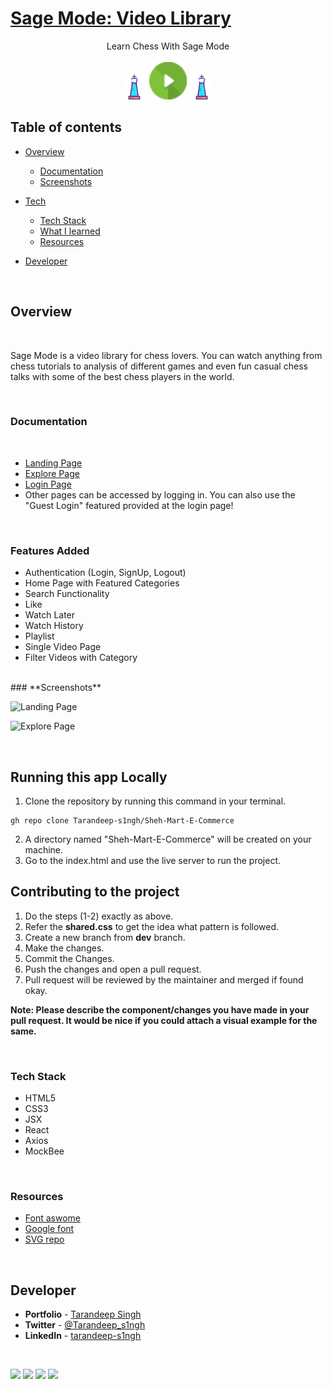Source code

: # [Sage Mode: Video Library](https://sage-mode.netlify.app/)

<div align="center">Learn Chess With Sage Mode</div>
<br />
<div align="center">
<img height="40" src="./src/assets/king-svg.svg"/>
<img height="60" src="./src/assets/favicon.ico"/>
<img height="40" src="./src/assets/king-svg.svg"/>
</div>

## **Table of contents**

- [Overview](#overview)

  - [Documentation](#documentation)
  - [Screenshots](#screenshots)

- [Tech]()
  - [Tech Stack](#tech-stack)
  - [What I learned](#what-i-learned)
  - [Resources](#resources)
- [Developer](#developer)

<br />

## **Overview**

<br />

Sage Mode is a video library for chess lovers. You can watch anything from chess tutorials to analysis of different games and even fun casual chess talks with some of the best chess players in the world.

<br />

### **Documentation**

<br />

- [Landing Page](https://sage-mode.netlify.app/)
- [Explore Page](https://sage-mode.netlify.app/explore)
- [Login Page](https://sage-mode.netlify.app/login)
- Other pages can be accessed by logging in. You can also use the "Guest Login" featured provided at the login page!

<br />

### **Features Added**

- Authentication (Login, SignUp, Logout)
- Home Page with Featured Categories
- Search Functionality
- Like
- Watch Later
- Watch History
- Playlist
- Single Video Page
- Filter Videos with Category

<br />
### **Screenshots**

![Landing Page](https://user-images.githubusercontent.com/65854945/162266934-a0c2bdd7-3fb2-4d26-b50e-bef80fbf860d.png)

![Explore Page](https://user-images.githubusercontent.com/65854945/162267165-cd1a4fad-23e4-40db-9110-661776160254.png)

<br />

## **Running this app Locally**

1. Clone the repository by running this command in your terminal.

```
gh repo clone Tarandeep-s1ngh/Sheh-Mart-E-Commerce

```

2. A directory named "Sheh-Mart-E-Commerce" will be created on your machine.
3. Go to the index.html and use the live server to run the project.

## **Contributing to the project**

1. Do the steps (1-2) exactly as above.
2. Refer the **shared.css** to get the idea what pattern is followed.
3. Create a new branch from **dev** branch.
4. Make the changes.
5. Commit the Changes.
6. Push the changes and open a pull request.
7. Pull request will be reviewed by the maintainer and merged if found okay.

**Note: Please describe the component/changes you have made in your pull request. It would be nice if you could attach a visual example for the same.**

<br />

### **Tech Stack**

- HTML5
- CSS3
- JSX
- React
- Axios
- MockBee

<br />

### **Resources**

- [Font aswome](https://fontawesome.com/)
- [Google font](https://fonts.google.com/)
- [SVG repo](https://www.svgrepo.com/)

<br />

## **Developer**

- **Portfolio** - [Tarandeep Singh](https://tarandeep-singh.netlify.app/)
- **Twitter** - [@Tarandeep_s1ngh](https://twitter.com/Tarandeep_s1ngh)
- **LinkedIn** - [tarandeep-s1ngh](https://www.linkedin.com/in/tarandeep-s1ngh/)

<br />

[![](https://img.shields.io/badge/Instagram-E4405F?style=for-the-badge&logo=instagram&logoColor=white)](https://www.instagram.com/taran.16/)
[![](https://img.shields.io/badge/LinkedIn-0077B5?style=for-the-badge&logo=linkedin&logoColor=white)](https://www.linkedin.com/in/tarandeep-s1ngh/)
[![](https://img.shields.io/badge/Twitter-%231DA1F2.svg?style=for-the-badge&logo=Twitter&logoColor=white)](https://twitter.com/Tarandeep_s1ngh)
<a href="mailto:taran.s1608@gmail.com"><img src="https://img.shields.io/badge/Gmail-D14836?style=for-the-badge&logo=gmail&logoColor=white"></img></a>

*****

_Problem to work on_: In the data above, find the line with "- [Resources](#resources)" and the line with "- Watch History". Retype both, plus every line between them, exactly.

_Exercise result_:
  - [Resources](#resources)
- [Developer](#developer)

<br />

## **Overview**

<br />

Sage Mode is a video library for chess lovers. You can watch anything from chess tutorials to analysis of different games and even fun casual chess talks with some of the best chess players in the world.

<br />

### **Documentation**

<br />

- [Landing Page](https://sage-mode.netlify.app/)
- [Explore Page](https://sage-mode.netlify.app/explore)
- [Login Page](https://sage-mode.netlify.app/login)
- Other pages can be accessed by logging in. You can also use the "Guest Login" featured provided at the login page!

<br />

### **Features Added**

- Authentication (Login, SignUp, Logout)
- Home Page with Featured Categories
- Search Functionality
- Like
- Watch Later
- Watch History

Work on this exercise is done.